In this post, we sadly have to recant this statement. In fact, we’d like to replace it with ‘getaddrinfo() considered slow and potentially dangerous in 2014’.
So, what did we find this morning? We were expecting our calls to getaddrinfo() to be a quick string conversion of things like ‘::1’ to the binary representation ‘1’. On reading the backtraces however, we found that getaddrinfo() was talking to the kernel, and enumerating all local IP addresses (!). I was actually stunned. We also found that Akamai had noted that this was crashing their code when using 64000 IP addresses. Because talking to the kernel this way is expensive, getaddrinfo() maintains a local cache for one second. This however adds the need for locking and memory management, which it predictably gets wrong.

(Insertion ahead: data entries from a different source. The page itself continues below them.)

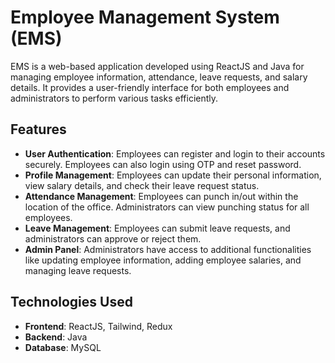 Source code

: # Employee Management System (EMS)

EMS is a web-based application developed using ReactJS and Java for managing employee information, attendance, leave requests, and salary details. It provides a user-friendly interface for both employees and administrators to perform various tasks efficiently.

## Features

- **User Authentication**: Employees can register and login to their accounts securely. Employees can also login using OTP and reset password.
- **Profile Management**: Employees can update their personal information, view salary details, and check their leave request status.
- **Attendance Management**: Employees can punch in/out within the location of the office. Administrators can view punching status for all employees.
- **Leave Management**: Employees can submit leave requests, and administrators can approve or reject them.
- **Admin Panel**: Administrators have access to additional functionalities like updating employee information, adding employee salaries, and managing leave requests.

## Technologies Used

- **Frontend**: ReactJS, Tailwind, Redux
- **Backend**: Java
- **Database**: MySQL
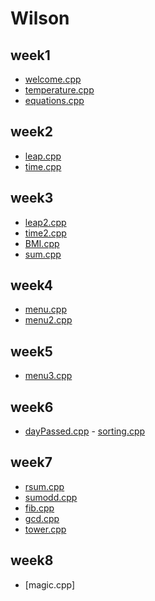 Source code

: # Wilson
## week1
- [welcome.cpp](https://github.com/wilson30139/wilson/blob/master/w01/welcome.cpp )
- [temperature.cpp](https://github.com/wilson30139/wilson/blob/master/w01/temperature.cpp)
- [equations.cpp](https://github.com/wilson30139/wilson/blob/master/w01/equations.cpp)
## week2
- [leap.cpp](https://github.com/wilson30139/wilson/blob/master/w02/leap.cpp)
- [time.cpp](https://github.com/wilson30139/wilson/blob/master/w02/time.cpp)
## week3
- [leap2.cpp](https://github.com/wilson30139/wilson/blob/master/w03/leap2.cpp)
- [time2.cpp](https://github.com/wilson30139/wilson/blob/master/w03/time2.cpp)
- [BMI.cpp](https://github.com/wilson30139/wilson/blob/master/w03/BMI.cpp)
- [sum.cpp](https://github.com/wilson30139/wilson/blob/master/w03/sum.cpp)
## week4
- [menu.cpp](https://github.com/wilson30139/wilson/blob/master/w04/menu.cpp) 
- [menu2.cpp](https://github.com/wilson30139/wilson/blob/master/w04/menu2.cpp)
## week5
- [menu3.cpp](https://github.com/wilson30139/wilson/blob/master/w05/menu3.cpp)
## week6
- [dayPassed.cpp](https://github.com/wilson30139/wilson/blob/master/w06/dayPassed.cpp) - [sorting.cpp](https://github.com/wilson30139/wilson/blob/master/w06/sorting.cpp)
## week7
- [rsum.cpp](https://github.com/wilson30139/wilson/blob/master/w07/rsum.cpp)
- [sumodd.cpp](https://github.com/wilson30139/wilson/blob/master/w07/sumodd.cpp)
- [fib.cpp](https://github.com/wilson30139/wilson/blob/master/w07/fib.cpp)
- [gcd.cpp](https://github.com/wilson30139/wilson/blob/master/w07/gcd.cpp)
- [tower.cpp](https://github.com/wilson30139/wilson/blob/master/w07/tower.cpp)
## week8
- [magic.cpp]

<!--stackedit_data:
eyJoaXN0b3J5IjpbMTA1NzM1MDA2OF19
-->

And lo, bug reports about getaddrinfo() not being thread safe, slow, or crash prone abound. We’ve found issues reported for Linux, Solaris, FreeBSD and OSX.
Now, it should be noted that getaddrinfo() offers us quite a few things. It can go out on the wire and do DNS queries. It can parse gai.conf to find how we want to sort our addresses, and which address families we prefer. These days, it can even perform Internationalized Domain Name (IDN) conversions! Also, getaddrinfo() is tasked with making sure ‘local IP addresses’ get returned in preference to remote ones (‘Rule 7’). These are indeed things that may require kernel communication.
However, no such complication is required when wanting to convert “::1” into 1. And in fact, using the flags, we can tell getaddrinfo() not to do anything complicated (by omitting AI_ADDRCONFIG). Sadly, the vast majority of getaddrinfo() implementations currently in production get it wrong. This is probably an artifact of the huge mission statement that has been heaped on this function.
So, as of 2014, we consider getaddrinfo() to be avoided for IPv6 address conversions under any except the least demanding, single threaded, applications. Within PowerDNS, we have reverted to using inet_pton() whenever we can get away with it – which is almost always, except in the case of scoped addresses.
Over time, the most common C library implementations may get their act together, or they may not. But for now, to convert from representation format, inet_pton() it is.